A priori, et même si l’importance de cette vente – encore potentielle – a été relativisée par des analystes militaires chinois, Pékin y a sans doute vu une « provocation » de la part de Washington. D’autant plus que, ont rappelé les autorités chinoises, les États-Unis s’étaient engagés à réduire progressivement leurs livraisons d’armes à Taïwan en signant, le 17 août 1982, un accord négocié pendant de longs mois avec la Chine.

Et ce n’est donc pas un hasard si, le 17 août [soit le jour du 39e anniversaire de ala signature de cet accord], l’Armée populaire de libération [APL] a donné le coup d’envoi à des manoeuvres navales et aériennes dans le proche environnement de Taïwan, avec des tirs réels au programme.

« L’Armée populaire de libération a mené des exercices avec des tirs réels, impliquant […] notamment des navires de guerre, des avions anti-sous-marins et des avions de chasse dans les environs des espaces maritimes et aériens du sud-ouest et du sud-est de l’île de Taïwan, dans le but de tester la capacité des troupes à mener des opérations conjointes », a ainsi fait savoir le colonel Shi Yi, le porte-parole du « commandement du théâtre oriental ».

« Les États-Unis et Taïwan ont récemment multiplié les provocations » et ces manoeuvres sont une « réponse solennelle » face à l’ingérence des forces étrangères » ainsi qu’aux « partisans de l’indépendance » de Taïwan, a expliqué le colonel Shi.  » Cet exercice est une action nécessaire basée sur la situation sécuritaire actuelle dans le détroit de Taïwan et la nécessité de sauvegarder la souveraineté nationale », a-t-il insisté.

Seulement, alors que les manoeuvres chinoises n’avaient pas encore débuté, 11 avions de l’APL [six chasseurs J-16, un avion radar KJ-500, un Y-8 ASW de lutte anti-sous-marine, un Y-8 EW de guerre élecronique et deux bombardiers H-6K] ont fait une incursion dans la zone d’identification de défense aérienne [ADIZ] de Taïwan, alors même que les forces aériennes et navales taïwanaises étaient sur le point d’effectuer un exercice conjoint dans le même secteur, a précisé le quotidien South China Morning Post.

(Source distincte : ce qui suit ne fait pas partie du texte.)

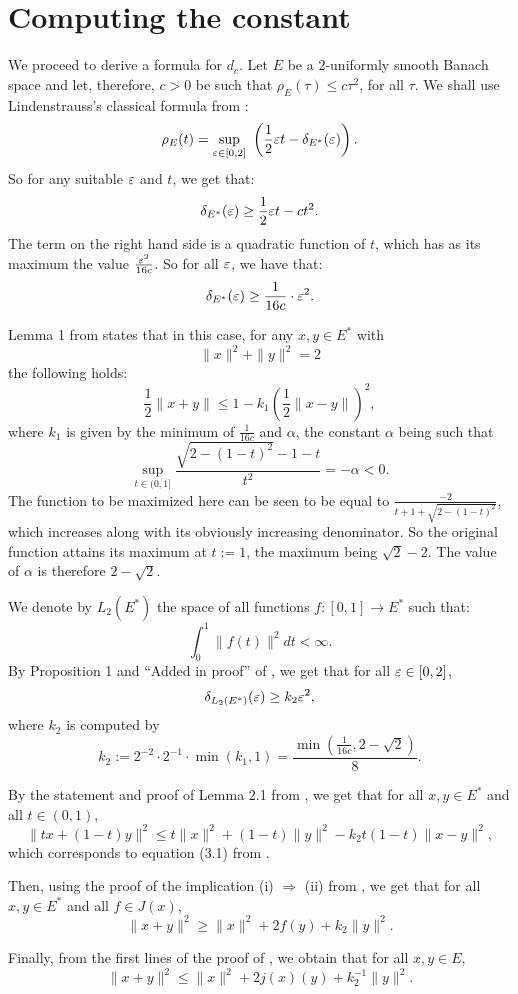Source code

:\documentclass{article}
\begin{document}
\section{Computing the constant}\label{sec:dc}

We proceed to derive a formula for $d_c$. Let $E$ be a $2$-uniformly smooth Banach space and let, therefore, $c>0$ be such that $\rho_E(\tau) \leq c \tau^2$, for all $\tau$. We shall use Lindenstrauss's classical formula from \cite{Lin63}:
$$\rho_E(t) = \sup_{\eps\in [0,2]}\ \left(\frac{1}{2}\eps t - \delta_{E^*}(\eps) \right).$$
So for any suitable $\varepsilon$ and $t$, we get that:
$$\delta_{E^*}(\varepsilon) \geq \frac{1}{2}\varepsilon t -ct^2.$$
The term on the right hand side is a quadratic function of $t$, which has as its maximum the value $\frac{\varepsilon^2}{16c}$. So for all $\varepsilon$, we have that:
$$\delta_{E^*}(\varepsilon) \geq \frac{1}{16c} \cdot \varepsilon^2.$$

Lemma 1 from \cite{Fig72} states that in this case, for any $x,y \in E^*$ with
$$\|x\|^2 + \|y\|^2 = 2$$
the following holds:
$$\frac{1}{2}\|x+y\| \leq 1- k_1 \left( \frac{1}{2} \|x-y\| \right)^2,$$
where $k_1$ is given by the minimum of $\frac{1}{16c}$ and $\alpha$, the constant $\alpha$ being such that
$$\sup_{t \in (0,1]} \frac{\sqrt{2-(1-t)^2}-1-t}{t^2}=-\alpha <0.$$
The function to be maximized here can be seen to be equal to $\frac{-2}{t+1+\sqrt{2-(1-t)^2}}$, which increases along with its obviously increasing denominator. So the original function attains its maximum at $t:=1$, the maximum being $\sqrt{2}-2$. The value of $\alpha$ is therefore $2-\sqrt{2}$.

We denote by $L_2(E^*)$ the space of all functions $f:[0,1]\to E^*$ such that:
$$\int_0^1 \|f(t)\|^2 dt < \infty.$$
By Proposition 1 and ``Added in proof'' of \cite{Fig72}, we get that for all $\varepsilon \in [0,2]$,
$$\delta_{L_2(E^*)}(\varepsilon) \geq k_2 \varepsilon^2,$$
where $k_2$ is computed by
$$k_2:= 2^{-2} \cdot 2^{-1} \cdot \min(k_1,1) = \frac{\min\left(\frac{1}{16c},2-\sqrt{2}\right)}{8}.$$

By the statement and proof of Lemma 2.1 from \cite{PruSma87}, we get that for all $x,y \in E^*$ and all $t \in (0,1)$,
$$\|tx+(1-t)y\|^2 \leq t\|x\|^2 + (1-t)\|y\|^2 - k_2t(1-t)\|x-y\|^2,$$
which corresponds to equation (3.1) from \cite{Xu91}.

Then, using the proof of the implication (i) $\Rightarrow$ (ii) from \cite[Corollary 1]{Xu91}, we get that for all $x,y \in E^*$ and all $f \in J(x)$,
$$\|x+y\|^2 \geq \|x\|^2 + 2f(y) + k_2\|y\|^2.$$

Finally, from the first lines of the proof of \cite[Theorem 1']{Xu91}, we obtain that for all $x,y \in E$,
$$\|x+y\|^2 \leq \|x\|^2 + 2j(x)(y) + k_2^{-1}\|y\|^2.$$
\end{document}
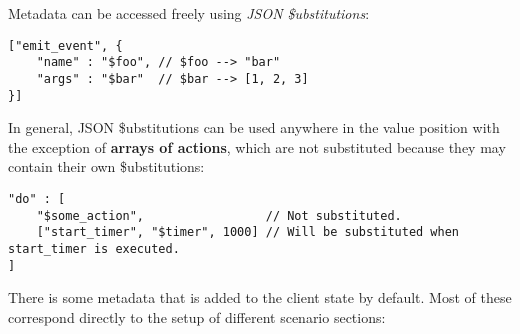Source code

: \documentclass[a4paper]{article}
\begin{document}
\noindent
Metadata can be accessed freely using \emph{JSON \$ubstitutions}:


\begin{verbatim}
["emit_event", {
    "name" : "$foo", // $foo --> "bar"
    "args" : "$bar"  // $bar --> [1, 2, 3]
}]
\end{verbatim}




\noindent
In general, JSON \$ubstitutions can be used anywhere in the value position with the exception of \textbf{arrays of actions}, which are not substituted because they may contain their own \$ubstitutions:


\begin{verbatim}
"do" : [
    "$some_action",                 // Not substituted.
    ["start_timer", "$timer", 1000] // Will be substituted when start_timer is executed.
]
\end{verbatim}




\noindent
There is some metadata that is added to the client state by default. Most of these correspond directly to the setup of different scenario sections:
\end{document}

Toujours selon la même source, cette incursion chinoise a également coïncidé avec la présence d’un avion de renseignement EP-3E et celle d’un appareil de patrouille maritime P-8A Poseidon de l’US Navy dans les environs de Taïwan. En outre, et malgré l’intervention de la force aérienne taïwanaise, le Y-8 EW de l’APL aurait ignoré les avertissements qui lui ont été adressés.

Quoi qu’il en soit, les manoeuvres évoquées par le colonel Shi pourraient être « considérées comme un entraînement pour une opération amphibie à grande échelle », a commenté Song Zhongping, un expert militaire chinois cité par le Global Times. Pour cela, il est « crucial de prendre le contrôle de l’information, du ciel et de la mer afin que les troupes de débarquement puissent mener à bien leur mission. Les exercices [du 17/08] ont visé à préparer cette étape clé », a-t-il ajouté.

Mais avant celle-ci, il est probable que l’APL ménera d’abord des opérations de guerre électronique et de cyber-guerre, puis des frappes à grande échelle contre les installations militaires taïwanaises. Ce n’est qu’ensuite qu’elle passerait à l’étape décrite par Song Zhongping.

« Lors des exercices de mardi, l’APL a encerclé Taïwan dans les directions sud-ouest et sud-est. Cela lui permet non seulement d’attaquer l’île dans deux directions, mais également d’empêcher que des forces étrangères viennent à la rescousse » de Taipei, a affirmé le Global Times, en s’appuyant sur des commentaires d’analystes militaires.